As a third year OB/GYN resident, teaching is an important part of my job. Initially, much of it was clinical knowledge and management but as time has gone on and my own skills have developed, it has also been teaching procedures and surgical techniques. In the US, however, we have the luxury of having attendings closely observing and supervising in every case, big or small. In Botswana, interns and medical officers do not always, or even often, have this benefit. Scottish Livingstone Hospital (SLH) is a 200-bed facility in Molepolole, about 60 km from the capital Gabarone. There are 4 hospital departments: Medicine, Pediatrics, OB/GYN, and Surgery. Each department has 1-2 attendings. Teaching is a primary goal for all of the attending physicians but, given clinical demands and number of trainees, always having one on one training, as I often enjoy in my clinics or surgeries, is not possible. Moreover, it could be argued that for an attending to watch over a medical officer’s each and every clinical or surgical decision would not be in that medical officer’s best interest as medical officers take call overnight by themselves, covering all of OB/GYN and doing whatever needs to be done, though with attending physicians available for by phone and for in person assistance in case of emergency. Medical officers must, therefore, quickly gain confidence in their skills and decision making, knowing that help is, though available, certainly not in the building. 

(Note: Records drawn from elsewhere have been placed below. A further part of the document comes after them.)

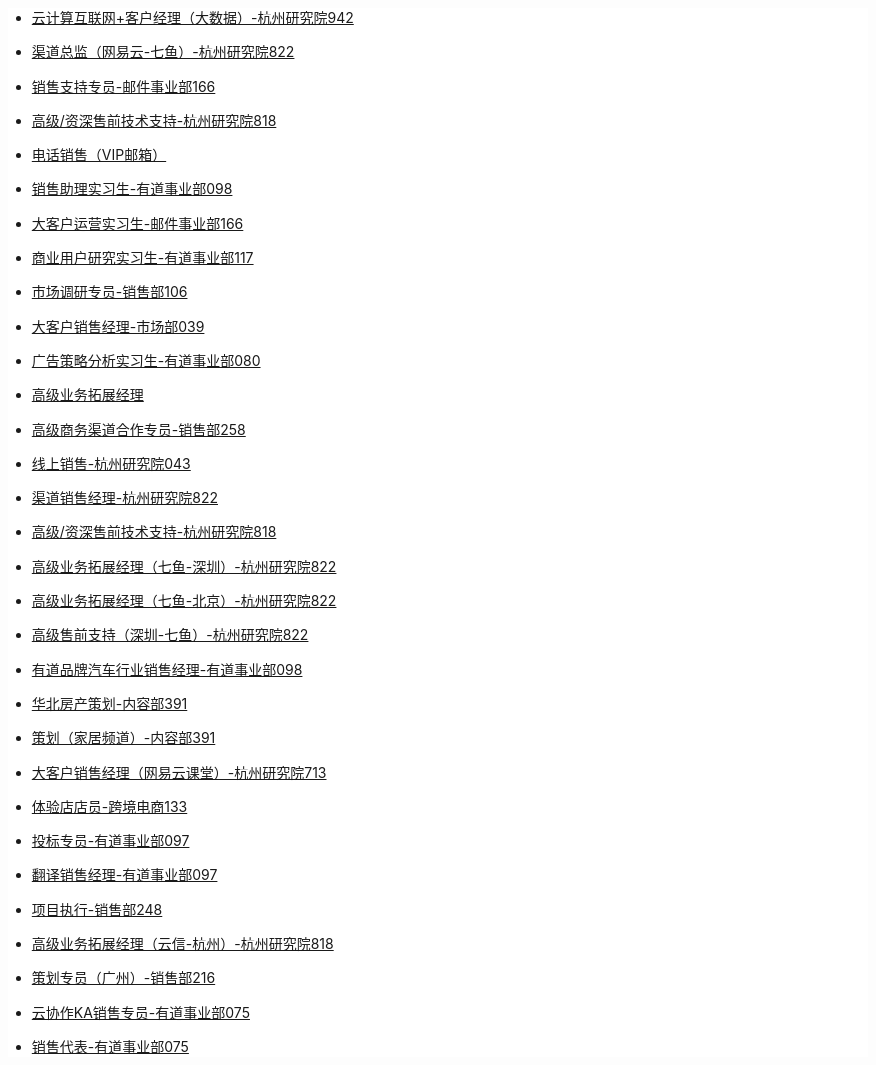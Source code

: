 - [云计算互联网+客户经理（大数据）-杭州研究院942](http://bole.netease.com/position/h5/detail.do?id=8010&rcode=D1O21582aT)

- [渠道总监（网易云-七鱼）-杭州研究院822](http://bole.netease.com/position/h5/detail.do?id=5697&rcode=D1O21582aT)

- [销售支持专员-邮件事业部166](http://bole.netease.com/position/h5/detail.do?id=7871&rcode=D1O21582aT)

- [高级/资深售前技术支持-杭州研究院818](http://bole.netease.com/position/h5/detail.do?id=7768&rcode=D1O21582aT)

- [电话销售（VIP邮箱）](http://bole.netease.com/position/h5/detail.do?id=586&rcode=D1O21582aT)

- [销售助理实习生-有道事业部098](http://bole.netease.com/position/h5/detail.do?id=7665&rcode=D1O21582aT)

- [大客户运营实习生-邮件事业部166](http://bole.netease.com/position/h5/detail.do?id=7639&rcode=D1O21582aT)

- [商业用户研究实习生-有道事业部117](http://bole.netease.com/position/h5/detail.do?id=7590&rcode=D1O21582aT)

- [市场调研专员-销售部106](http://bole.netease.com/position/h5/detail.do?id=7554&rcode=D1O21582aT)

- [大客户销售经理-市场部039](http://bole.netease.com/position/h5/detail.do?id=7515&rcode=D1O21582aT)

- [广告策略分析实习生-有道事业部080](http://bole.netease.com/position/h5/detail.do?id=7479&rcode=D1O21582aT)

- [高级业务拓展经理](http://bole.netease.com/position/h5/detail.do?id=834&rcode=D1O21582aT)

- [高级商务渠道合作专员-销售部258](http://bole.netease.com/position/h5/detail.do?id=7370&rcode=D1O21582aT)

- [线上销售-杭州研究院043](http://bole.netease.com/position/h5/detail.do?id=6741&rcode=D1O21582aT)

- [渠道销售经理-杭州研究院822](http://bole.netease.com/position/h5/detail.do?id=7321&rcode=D1O21582aT)

- [高级/资深售前技术支持-杭州研究院818](http://bole.netease.com/position/h5/detail.do?id=7292&rcode=D1O21582aT)

- [高级业务拓展经理（七鱼-深圳）-杭州研究院822](http://bole.netease.com/position/h5/detail.do?id=5343&rcode=D1O21582aT)

- [高级业务拓展经理（七鱼-北京）-杭州研究院822](http://bole.netease.com/position/h5/detail.do?id=6833&rcode=D1O21582aT)

- [高级售前支持（深圳-七鱼）-杭州研究院822](http://bole.netease.com/position/h5/detail.do?id=5677&rcode=D1O21582aT)

- [有道品牌汽车行业销售经理-有道事业部098](http://bole.netease.com/position/h5/detail.do?id=7225&rcode=D1O21582aT)

- [华北房产策划-内容部391](http://bole.netease.com/position/h5/detail.do?id=7198&rcode=D1O21582aT)

- [策划（家居频道）-内容部391](http://bole.netease.com/position/h5/detail.do?id=7177&rcode=D1O21582aT)

- [大客户销售经理（网易云课堂）-杭州研究院713](http://bole.netease.com/position/h5/detail.do?id=5444&rcode=D1O21582aT)

- [体验店店员-跨境电商133](http://bole.netease.com/position/h5/detail.do?id=7125&rcode=D1O21582aT)

- [投标专员-有道事业部097](http://bole.netease.com/position/h5/detail.do?id=4470&rcode=D1O21582aT)

- [翻译销售经理-有道事业部097](http://bole.netease.com/position/h5/detail.do?id=4469&rcode=D1O21582aT)

- [项目执行-销售部248](http://bole.netease.com/position/h5/detail.do?id=4897&rcode=D1O21582aT)

- [高级业务拓展经理（云信-杭州）-杭州研究院818](http://bole.netease.com/position/h5/detail.do?id=4679&rcode=D1O21582aT)

- [策划专员（广州）-销售部216](http://bole.netease.com/position/h5/detail.do?id=7010&rcode=D1O21582aT)

- [云协作KA销售专员-有道事业部075](http://bole.netease.com/position/h5/detail.do?id=5375&rcode=D1O21582aT)

- [销售代表-有道事业部075](http://bole.netease.com/position/h5/detail.do?id=2855&rcode=D1O21582aT)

In this setting, one of the main ways I felt like I could contribute at SLH was by teaching the interns and medical officers. During my second week at the hospital, one of the medical officers approached me after hearing about a woman with a first trimester missed abortion who needed to undergo a dilation and evacuation. While she was not assigned to the unit taking care of this patient, the medical officer had done an evacuation the prior week that was unsuccessful and thus had been on the lookout for more so she could get better. I happily agreed and we together took the patient to the operating room. 

While it was a minor procedure, this was the first time I had taught it without the reassuring presence of an attending behind me, adding an extra little tip here and there and, more importantly, providing me with the comfort that help was at hand should anything go awry. Thankfully, though, it did not. I talked the medical officer through the procedure, trying to strike the balance between guiding her through it while still allowing her to do the procedure and gain confidence and making sure the patient was safe that my teachers had seemed to do so easily. She did great and so did the patient. 

The next week the medical officer found me after morning report. She had been on call that past weekend and a patient had come in bleeding with an incomplete abortion. The medical officer had taken the patient to the OR herself, completed the evacuation and the patient had gone home, her bleeding resolved.